Your job with the data below: print everything from the line that holds "- 🔭 I’m currently working on ..." down to the line that holds "## Hyegeun Song", ends included, exactly, and nothing else.

- - - -

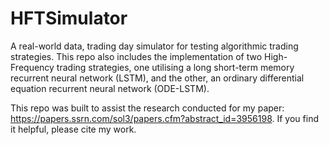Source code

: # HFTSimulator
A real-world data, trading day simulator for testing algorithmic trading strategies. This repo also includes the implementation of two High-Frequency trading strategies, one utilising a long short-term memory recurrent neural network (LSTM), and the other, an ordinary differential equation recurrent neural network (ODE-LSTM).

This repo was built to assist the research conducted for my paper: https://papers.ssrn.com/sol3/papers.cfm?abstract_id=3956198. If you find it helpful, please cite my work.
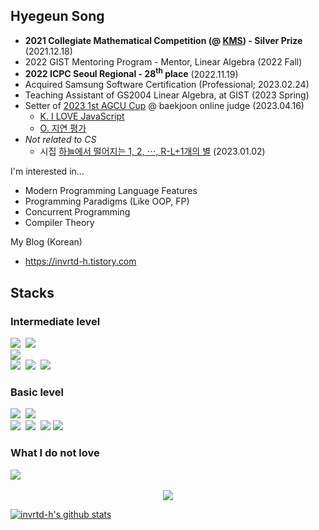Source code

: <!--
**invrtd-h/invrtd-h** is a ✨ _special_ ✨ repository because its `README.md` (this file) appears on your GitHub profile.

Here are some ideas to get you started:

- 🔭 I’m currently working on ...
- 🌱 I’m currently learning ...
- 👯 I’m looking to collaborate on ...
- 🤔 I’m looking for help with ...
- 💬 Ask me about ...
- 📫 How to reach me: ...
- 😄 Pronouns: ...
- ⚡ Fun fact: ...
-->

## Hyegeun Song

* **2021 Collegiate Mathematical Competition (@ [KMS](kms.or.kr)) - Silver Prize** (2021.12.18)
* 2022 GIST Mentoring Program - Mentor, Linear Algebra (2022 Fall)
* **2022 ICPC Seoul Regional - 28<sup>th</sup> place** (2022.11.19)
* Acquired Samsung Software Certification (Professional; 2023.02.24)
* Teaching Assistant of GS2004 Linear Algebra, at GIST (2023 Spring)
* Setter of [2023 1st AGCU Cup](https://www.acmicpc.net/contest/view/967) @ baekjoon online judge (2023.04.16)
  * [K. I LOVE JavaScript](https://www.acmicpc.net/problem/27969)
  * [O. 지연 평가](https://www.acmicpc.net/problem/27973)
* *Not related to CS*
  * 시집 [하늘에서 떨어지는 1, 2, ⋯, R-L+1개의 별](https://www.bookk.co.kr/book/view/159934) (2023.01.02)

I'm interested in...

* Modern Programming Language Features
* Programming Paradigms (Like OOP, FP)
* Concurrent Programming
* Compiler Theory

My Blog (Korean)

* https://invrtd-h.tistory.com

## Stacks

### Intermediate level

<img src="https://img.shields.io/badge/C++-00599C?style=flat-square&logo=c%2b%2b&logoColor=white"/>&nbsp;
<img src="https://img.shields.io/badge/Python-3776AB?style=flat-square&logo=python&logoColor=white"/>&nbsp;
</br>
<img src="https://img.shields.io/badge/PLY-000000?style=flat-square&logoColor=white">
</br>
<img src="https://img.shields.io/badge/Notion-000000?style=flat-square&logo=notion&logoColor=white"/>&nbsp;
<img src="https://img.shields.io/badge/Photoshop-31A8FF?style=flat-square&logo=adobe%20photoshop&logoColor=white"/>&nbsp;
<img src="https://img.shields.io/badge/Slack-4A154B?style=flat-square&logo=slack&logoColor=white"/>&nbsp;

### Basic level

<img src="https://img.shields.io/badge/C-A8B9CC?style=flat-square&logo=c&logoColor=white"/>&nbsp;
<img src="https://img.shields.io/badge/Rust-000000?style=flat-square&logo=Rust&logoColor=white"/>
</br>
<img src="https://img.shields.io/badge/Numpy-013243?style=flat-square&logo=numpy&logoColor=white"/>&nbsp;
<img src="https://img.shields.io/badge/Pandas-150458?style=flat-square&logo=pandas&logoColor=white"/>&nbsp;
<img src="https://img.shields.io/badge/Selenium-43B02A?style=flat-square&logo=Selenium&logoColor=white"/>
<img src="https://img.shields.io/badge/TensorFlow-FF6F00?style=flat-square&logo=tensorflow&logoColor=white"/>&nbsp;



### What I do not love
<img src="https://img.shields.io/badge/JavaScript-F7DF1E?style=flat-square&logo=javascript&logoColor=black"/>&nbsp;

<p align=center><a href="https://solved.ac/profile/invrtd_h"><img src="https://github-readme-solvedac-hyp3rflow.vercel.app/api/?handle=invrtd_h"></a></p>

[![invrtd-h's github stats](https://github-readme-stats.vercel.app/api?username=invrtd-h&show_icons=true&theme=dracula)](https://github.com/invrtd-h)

- - - -

* _TASK OUTPUT_
- 🔭 I’m currently working on ...
- 🌱 I’m currently learning ...
- 👯 I’m looking to collaborate on ...
- 🤔 I’m looking for help with ...
- 💬 Ask me about ...
- 📫 How to reach me: ...
- 😄 Pronouns: ...
- ⚡ Fun fact: ...
-->

## Hyegeun Song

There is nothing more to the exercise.